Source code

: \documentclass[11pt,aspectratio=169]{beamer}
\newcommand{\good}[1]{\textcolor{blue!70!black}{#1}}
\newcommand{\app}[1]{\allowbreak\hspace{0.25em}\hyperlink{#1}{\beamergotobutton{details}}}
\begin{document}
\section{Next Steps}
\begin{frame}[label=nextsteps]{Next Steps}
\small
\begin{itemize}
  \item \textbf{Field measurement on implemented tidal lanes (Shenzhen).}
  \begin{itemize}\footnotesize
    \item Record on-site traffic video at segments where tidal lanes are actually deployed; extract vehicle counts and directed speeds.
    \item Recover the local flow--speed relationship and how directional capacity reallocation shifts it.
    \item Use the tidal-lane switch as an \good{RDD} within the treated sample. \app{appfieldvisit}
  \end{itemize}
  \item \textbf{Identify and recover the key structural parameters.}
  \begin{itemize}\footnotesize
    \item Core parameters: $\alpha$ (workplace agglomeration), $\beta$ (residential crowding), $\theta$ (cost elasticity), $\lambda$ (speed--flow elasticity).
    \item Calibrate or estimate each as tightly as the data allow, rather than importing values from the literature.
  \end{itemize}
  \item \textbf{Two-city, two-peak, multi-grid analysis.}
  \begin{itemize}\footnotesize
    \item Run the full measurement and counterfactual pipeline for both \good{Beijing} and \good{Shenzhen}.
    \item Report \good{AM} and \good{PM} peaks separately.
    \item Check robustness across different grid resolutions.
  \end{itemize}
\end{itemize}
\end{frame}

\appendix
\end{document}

---*---

YOUR TASK ->
Output the records in full, keeping them exactly as they are.

RESPONSE BELOW ->
Source code

: \documentclass[11pt,aspectratio=169]{beamer}
\newcommand{\good}[1]{\textcolor{blue!70!black}{#1}}
\newcommand{\app}[1]{\allowbreak\hspace{0.25em}\hyperlink{#1}{\beamergotobutton{details}}}
\begin{document}
\section{Next Steps}
\begin{frame}[label=nextsteps]{Next Steps}
\small
\begin{itemize}
  \item \textbf{Field measurement on implemented tidal lanes (Shenzhen).}
  \begin{itemize}\footnotesize
    \item Record on-site traffic video at segments where tidal lanes are actually deployed; extract vehicle counts and directed speeds.
    \item Recover the local flow--speed relationship and how directional capacity reallocation shifts it.
    \item Use the tidal-lane switch as an \good{RDD} within the treated sample. \app{appfieldvisit}
  \end{itemize}
  \item \textbf{Identify and recover the key structural parameters.}
  \begin{itemize}\footnotesize
    \item Core parameters: $\alpha$ (workplace agglomeration), $\beta$ (residential crowding), $\theta$ (cost elasticity), $\lambda$ (speed--flow elasticity).
    \item Calibrate or estimate each as tightly as the data allow, rather than importing values from the literature.
  \end{itemize}
  \item \textbf{Two-city, two-peak, multi-grid analysis.}
  \begin{itemize}\footnotesize
    \item Run the full measurement and counterfactual pipeline for both \good{Beijing} and \good{Shenzhen}.
    \item Report \good{AM} and \good{PM} peaks separately.
    \item Check robustness across different grid resolutions.
  \end{itemize}
\end{itemize}
\end{frame}

\appendix
\end{document}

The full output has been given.